Bower’s Challenge flirts the edge of not being accessible. While the seat is thankfully not as form-fitting as Pets, the lap bar has a lock-in range is not the same as the tester out front. While Jeremey and I were able to ride, there was an iffy moment when team members were debating if the restraint was “green zone”. The tester seat out front isn’t a guarantee you won’t be evicted at the loading platform.

Then there’s the stairs. In the course of going through any version of the queue, you will need to walk up and down two stories of stairs at least twice. There are elevators to help guests between the levels, which creates a mini Fastpass situation for both standby and Express lanes.
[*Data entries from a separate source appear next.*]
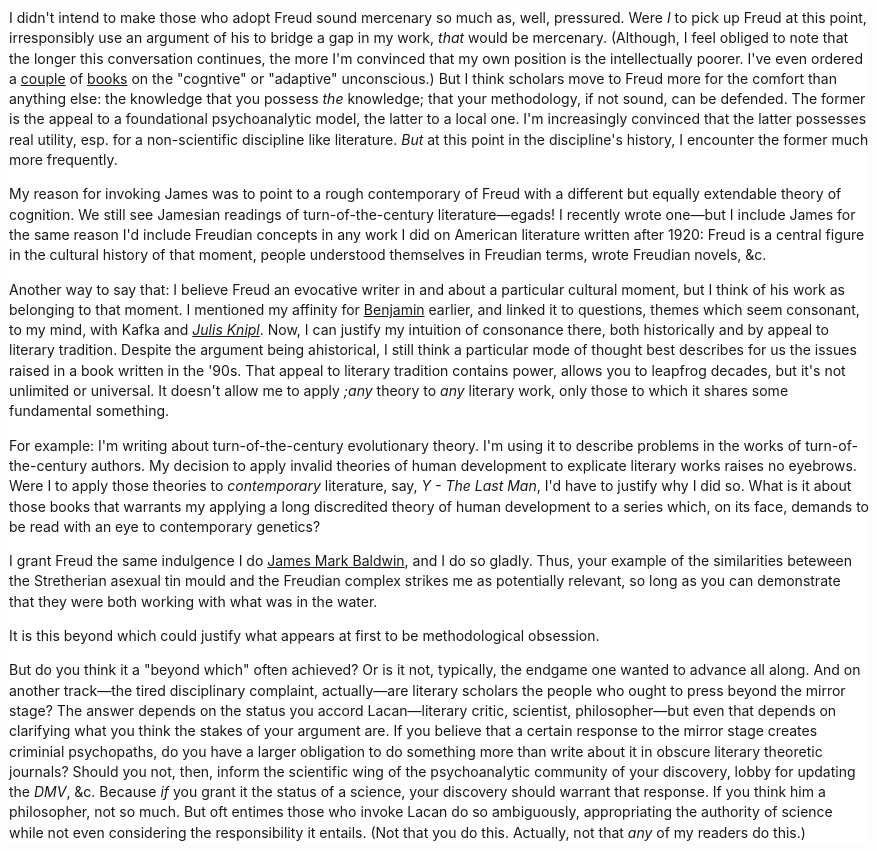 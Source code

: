 I didn't intend to make those who adopt Freud sound mercenary so much as, well, pressured. Were _I_ to pick up Freud at this point, irresponsibly use an argument of his to bridge a gap in my work, _that_ would be mercenary. (Although, I feel obliged to note that the longer this conversation continues, the more I'm convinced that my own position is the intellectually poorer. I've even ordered a [couple](http://www.amazon.com/exec/obidos/ASIN/1593761015/diesekoschmar-20) of [books](http://www.amazon.com/exec/obidos/ASIN/0195307690/diesekoschmar-20) on the "cogntive" or "adaptive" unconscious.) But I think scholars move to Freud more for the comfort than anything else: the knowledge that you possess _the_ knowledge; that your methodology, if not sound, can be defended. The former is the appeal to a foundational psychoanalytic model, the latter to a local one. I'm increasingly convinced that the latter possesses real utility, esp. for a non-scientific discipline like literature. _But_ at this point in the discipline's history, I encounter the former much more frequently. 

My reason for invoking James was to point to a rough contemporary of Freud with a different but equally extendable theory of cognition. We still see Jamesian readings of turn-of-the-century literature—egads! I recently wrote one—but I include James for the same reason I'd include Freudian concepts in any work I did on American literature written after 1920: Freud is a central figure in the cultural history of that moment, people understood themselves in Freudian terms, wrote Freudian novels, &c. 

Another way to say that: I believe Freud an evocative writer in and about a particular cultural moment, but I think of his work as belonging to that moment. I mentioned my affinity for [Benjamin](http://www.thevalve.org/go/valve/article/an\_unnatural\_marriage\_or\_one\_less\_brickbat\_to\_worry\_about/#10470) earlier, and linked it to questions, themes which seem consonant, to my mind, with Kafka and _[Julis Knipl](http://www.amazon.com/exec/obidos/ASIN/0316482943/diesekoschmar-20)_. Now, I can justify my intuition of consonance there, both historically and by appeal to literary tradition. Despite the argument being ahistorical, I still think a particular mode of thought best describes for us the issues raised in a book written in the '90s. That appeal to literary tradition contains power, allows you to leapfrog decades, but it's not unlimited or universal. It doesn't allow me to apply  _;any_ theory to _any_ literary work, only those to which it shares some fundamental something.

For example: I'm writing about turn-of-the-century evolutionary theory. I'm using it to describe problems in the works of turn-of-the-century authors. My decision to apply invalid theories of human development to explicate literary works raises no eyebrows. Were I to apply those theories to _contemporary_ literature, say, _Y - The Last Man_, I'd have to justify why I did so. What is it about those books that warrants my applying a long discredited theory of human development to a series which, on its face, demands to be read with an eye to contemporary genetics? 

I grant Freud the same indulgence I do [James Mark Baldwin](http://en.wikipedia.org/wiki/James\_Mark\_Baldwin), and I do so gladly. Thus, your example of the similarities beteween the Stretherian asexual tin mould and the Freudian complex strikes me as potentially relevant, so long as you can demonstrate that they were both working with what was in the water. 

It is this beyond which could justify what appears at first to be methodological obsession.

But do you think it a "beyond which" often achieved? Or is it not, typically, the endgame one wanted to advance all along. And on another track—the tired disciplinary complaint, actually—are literary scholars the people who ought to press beyond the mirror stage? The answer depends on the status you accord Lacan—literary critic, scientist, philosopher—but even that depends on clarifying what you think the stakes of your argument are. If you believe that a certain response to the mirror stage creates criminial psychopaths, do you have a larger obligation to do something more than write about it in obscure literary theoretic journals? Should you not, then, inform the scientific wing of the psychoanalytic community of your discovery, lobby for updating the _DMV_, &c. Because _if_ you grant it the status of a science, your discovery should warrant that response. If you think him a philosopher, not so much. But oft entimes those who invoke Lacan do so ambiguously, appropriating the authority of science while not even considering the responsibility it entails. (Not that you do this. Actually, not that _any_ of my readers do this.)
Universal Parks are making a very compelling set of moves to be an equal to Disney parks. Their pay and benefits to team members is vastly better than Disney’s pay and benefits to cast members. But what will always stunt Universal’s growth is the inability to make their parts accessible to the degree Disney is willing to accommodate.

Queue

This queue is one of the most fun and interesting looking queues I’ve experienced at a Universal Studios park! From the small details to the large, the queue is rich world building and a lot of deep cuts for folks looking. Universal queues have variable degrees of quality, but this queue shoots right to the top of the list.

The start of the queue is Yoshi’s land, which serves to remind everyone we don’t have the Yoshi ride. This is the ground floor of the entrance and mostly to sort between standby and Express lanes. While it looks nice, it also feels emptier as a creation made only for Hollywood’s unique layout.

Once you reach up the stairs, you make a brief outdoor queue and migrate inside Bower’s castle proper. The massive Bower statue is a delight of the queue. It’s only upsetting this starts mid-queue and not setting the tone at the entrance. Bowers’ “office and lab” one of the most delightful queues I’ve seen in a long time. So much to look at and a lot of little references.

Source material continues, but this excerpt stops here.